The on-demand CD printing service by Columbia Music Entertainment, Japan's oldest record label, is picking up steam. The service allows customers to order long out-of-print titles and receive them with new packaging, images and information.

Hiroshi Furukawa, GM in the sales marketing department at Columbia tells, "There are two ways to order the CDs with this service, you can order them through Web sites associated with buying CDs, like Amazon, Tower or HMV, or you can order them directly from a record store."

The order then goes to the Japan Distribution System (JDS), the nationwide service that handles CD ordering for major labels in Japan, and they order the printing of one CD. The customer generally receives the title in five business days.

Furukawa explains, "The usual system in Japan is that CDs in are ordered from JDS in lots of 100 from the factory, so even if these titles were in print it would take forever to accumulate 100 orders."

Columbia's service currently includes about 300 titles from domestic repertoire, generally Japanese artists who were popular in the 1970s and '80s, singing traditional Japanese ballads.
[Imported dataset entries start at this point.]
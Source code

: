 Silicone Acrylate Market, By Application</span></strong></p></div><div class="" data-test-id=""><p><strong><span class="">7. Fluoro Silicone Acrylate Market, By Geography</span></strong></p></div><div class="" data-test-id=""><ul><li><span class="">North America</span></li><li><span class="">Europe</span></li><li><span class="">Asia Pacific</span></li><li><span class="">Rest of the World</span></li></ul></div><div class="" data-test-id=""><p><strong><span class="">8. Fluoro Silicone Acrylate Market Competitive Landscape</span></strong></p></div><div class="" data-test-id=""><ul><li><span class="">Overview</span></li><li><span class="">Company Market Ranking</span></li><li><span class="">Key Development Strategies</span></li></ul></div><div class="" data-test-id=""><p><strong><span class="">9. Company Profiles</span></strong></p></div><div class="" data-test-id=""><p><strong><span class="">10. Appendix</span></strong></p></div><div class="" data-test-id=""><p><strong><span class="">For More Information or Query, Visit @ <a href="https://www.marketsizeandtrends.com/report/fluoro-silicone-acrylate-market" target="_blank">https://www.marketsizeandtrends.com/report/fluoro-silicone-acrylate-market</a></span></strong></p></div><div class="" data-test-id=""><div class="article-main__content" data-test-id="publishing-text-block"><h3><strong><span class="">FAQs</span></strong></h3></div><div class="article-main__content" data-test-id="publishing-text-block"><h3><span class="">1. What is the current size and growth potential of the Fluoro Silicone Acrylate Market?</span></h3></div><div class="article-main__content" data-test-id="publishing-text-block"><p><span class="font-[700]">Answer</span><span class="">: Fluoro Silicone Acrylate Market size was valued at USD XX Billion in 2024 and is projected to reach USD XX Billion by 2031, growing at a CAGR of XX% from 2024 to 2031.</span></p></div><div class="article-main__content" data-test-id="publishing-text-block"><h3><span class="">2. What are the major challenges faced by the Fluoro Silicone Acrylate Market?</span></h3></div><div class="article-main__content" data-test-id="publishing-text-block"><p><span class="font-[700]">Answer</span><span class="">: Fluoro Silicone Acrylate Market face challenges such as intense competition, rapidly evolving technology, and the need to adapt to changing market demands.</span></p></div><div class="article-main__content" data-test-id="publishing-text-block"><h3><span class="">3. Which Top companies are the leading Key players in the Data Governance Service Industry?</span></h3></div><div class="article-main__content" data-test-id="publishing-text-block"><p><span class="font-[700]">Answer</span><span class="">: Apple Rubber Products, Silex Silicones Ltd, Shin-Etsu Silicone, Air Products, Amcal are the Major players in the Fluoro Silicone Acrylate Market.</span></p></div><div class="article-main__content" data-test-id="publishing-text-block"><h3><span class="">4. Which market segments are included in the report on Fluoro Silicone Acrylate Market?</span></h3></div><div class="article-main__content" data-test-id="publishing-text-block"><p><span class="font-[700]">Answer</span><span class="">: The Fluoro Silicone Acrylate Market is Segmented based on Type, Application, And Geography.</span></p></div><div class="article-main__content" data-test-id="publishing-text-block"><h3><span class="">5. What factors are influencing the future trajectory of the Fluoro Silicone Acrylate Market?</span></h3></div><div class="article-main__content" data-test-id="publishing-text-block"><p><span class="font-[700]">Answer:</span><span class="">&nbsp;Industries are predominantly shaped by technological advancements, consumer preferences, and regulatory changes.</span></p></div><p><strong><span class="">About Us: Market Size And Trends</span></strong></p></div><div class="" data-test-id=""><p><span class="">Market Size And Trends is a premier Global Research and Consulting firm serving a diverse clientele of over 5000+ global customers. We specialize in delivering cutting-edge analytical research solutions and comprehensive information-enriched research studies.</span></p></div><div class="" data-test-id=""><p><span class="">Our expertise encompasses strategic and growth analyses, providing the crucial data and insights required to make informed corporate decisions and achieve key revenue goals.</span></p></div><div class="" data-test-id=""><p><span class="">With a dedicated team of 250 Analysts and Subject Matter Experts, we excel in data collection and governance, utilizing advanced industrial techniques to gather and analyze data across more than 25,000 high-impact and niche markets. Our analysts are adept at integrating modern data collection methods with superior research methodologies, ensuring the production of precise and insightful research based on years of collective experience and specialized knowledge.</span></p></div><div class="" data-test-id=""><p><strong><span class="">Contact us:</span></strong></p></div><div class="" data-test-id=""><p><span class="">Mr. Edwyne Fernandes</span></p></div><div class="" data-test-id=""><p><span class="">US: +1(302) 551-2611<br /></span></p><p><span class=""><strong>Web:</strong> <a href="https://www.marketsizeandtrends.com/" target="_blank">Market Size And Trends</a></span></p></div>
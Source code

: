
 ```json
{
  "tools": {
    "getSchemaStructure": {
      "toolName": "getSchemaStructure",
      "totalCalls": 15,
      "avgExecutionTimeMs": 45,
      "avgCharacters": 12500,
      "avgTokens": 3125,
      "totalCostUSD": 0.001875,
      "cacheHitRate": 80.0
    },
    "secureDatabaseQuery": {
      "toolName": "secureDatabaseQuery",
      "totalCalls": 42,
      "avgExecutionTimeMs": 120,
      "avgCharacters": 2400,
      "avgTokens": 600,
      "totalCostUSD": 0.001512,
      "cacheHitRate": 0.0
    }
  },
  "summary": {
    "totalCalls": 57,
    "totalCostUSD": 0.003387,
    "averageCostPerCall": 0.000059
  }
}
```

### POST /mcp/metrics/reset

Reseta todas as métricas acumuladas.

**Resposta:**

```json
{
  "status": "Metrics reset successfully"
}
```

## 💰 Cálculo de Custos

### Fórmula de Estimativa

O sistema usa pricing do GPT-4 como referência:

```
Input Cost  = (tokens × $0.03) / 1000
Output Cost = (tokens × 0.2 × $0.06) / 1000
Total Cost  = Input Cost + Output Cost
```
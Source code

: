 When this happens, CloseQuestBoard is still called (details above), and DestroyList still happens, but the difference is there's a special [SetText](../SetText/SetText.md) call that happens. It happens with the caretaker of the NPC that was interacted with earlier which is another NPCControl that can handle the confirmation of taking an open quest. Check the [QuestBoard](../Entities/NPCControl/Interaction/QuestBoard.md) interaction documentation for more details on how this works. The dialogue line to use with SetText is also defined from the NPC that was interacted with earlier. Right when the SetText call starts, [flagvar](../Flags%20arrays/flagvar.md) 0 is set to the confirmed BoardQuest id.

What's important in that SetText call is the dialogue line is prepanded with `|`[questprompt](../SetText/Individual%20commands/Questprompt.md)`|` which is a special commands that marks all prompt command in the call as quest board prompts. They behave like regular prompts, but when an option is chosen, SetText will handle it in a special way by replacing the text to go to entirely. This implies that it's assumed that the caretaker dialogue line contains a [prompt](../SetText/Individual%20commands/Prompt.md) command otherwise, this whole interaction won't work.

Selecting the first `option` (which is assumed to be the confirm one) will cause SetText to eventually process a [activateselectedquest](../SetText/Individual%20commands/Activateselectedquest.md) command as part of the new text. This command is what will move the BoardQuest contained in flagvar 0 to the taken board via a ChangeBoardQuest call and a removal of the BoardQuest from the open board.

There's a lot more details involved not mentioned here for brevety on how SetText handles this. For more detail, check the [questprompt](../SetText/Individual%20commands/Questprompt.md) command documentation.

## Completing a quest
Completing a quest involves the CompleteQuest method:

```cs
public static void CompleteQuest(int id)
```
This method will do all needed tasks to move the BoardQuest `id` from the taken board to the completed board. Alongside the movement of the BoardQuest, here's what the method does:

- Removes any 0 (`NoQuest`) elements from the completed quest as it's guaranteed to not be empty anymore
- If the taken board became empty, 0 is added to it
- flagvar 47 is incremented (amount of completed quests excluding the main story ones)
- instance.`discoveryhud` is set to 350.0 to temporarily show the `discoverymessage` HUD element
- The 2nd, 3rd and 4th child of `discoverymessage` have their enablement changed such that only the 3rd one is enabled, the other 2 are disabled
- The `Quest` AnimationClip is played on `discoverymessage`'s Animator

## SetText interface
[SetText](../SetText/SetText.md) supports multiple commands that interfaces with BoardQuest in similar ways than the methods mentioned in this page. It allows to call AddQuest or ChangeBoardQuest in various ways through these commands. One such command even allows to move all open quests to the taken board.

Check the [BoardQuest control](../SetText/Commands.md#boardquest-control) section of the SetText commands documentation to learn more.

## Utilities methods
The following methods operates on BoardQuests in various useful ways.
Says Furukawa, "We're adding 100 to 200 titles to the service every month and we plan to have 2,000 available by March, 2010." As most of the titles were out-of-print as vinyl LPs, this service represents the first time that consumers have been able to buy the music on CD.

As of now the on-demand service only includes Columbia catalog, but Furukawa notes, "We're in talks with other labels and rights holders to perhaps include some of their out-of-print repertoire in this service."

Columbia has a total catalog of some 150,000-160,000 titles and has digitized about 100,000 of those releases.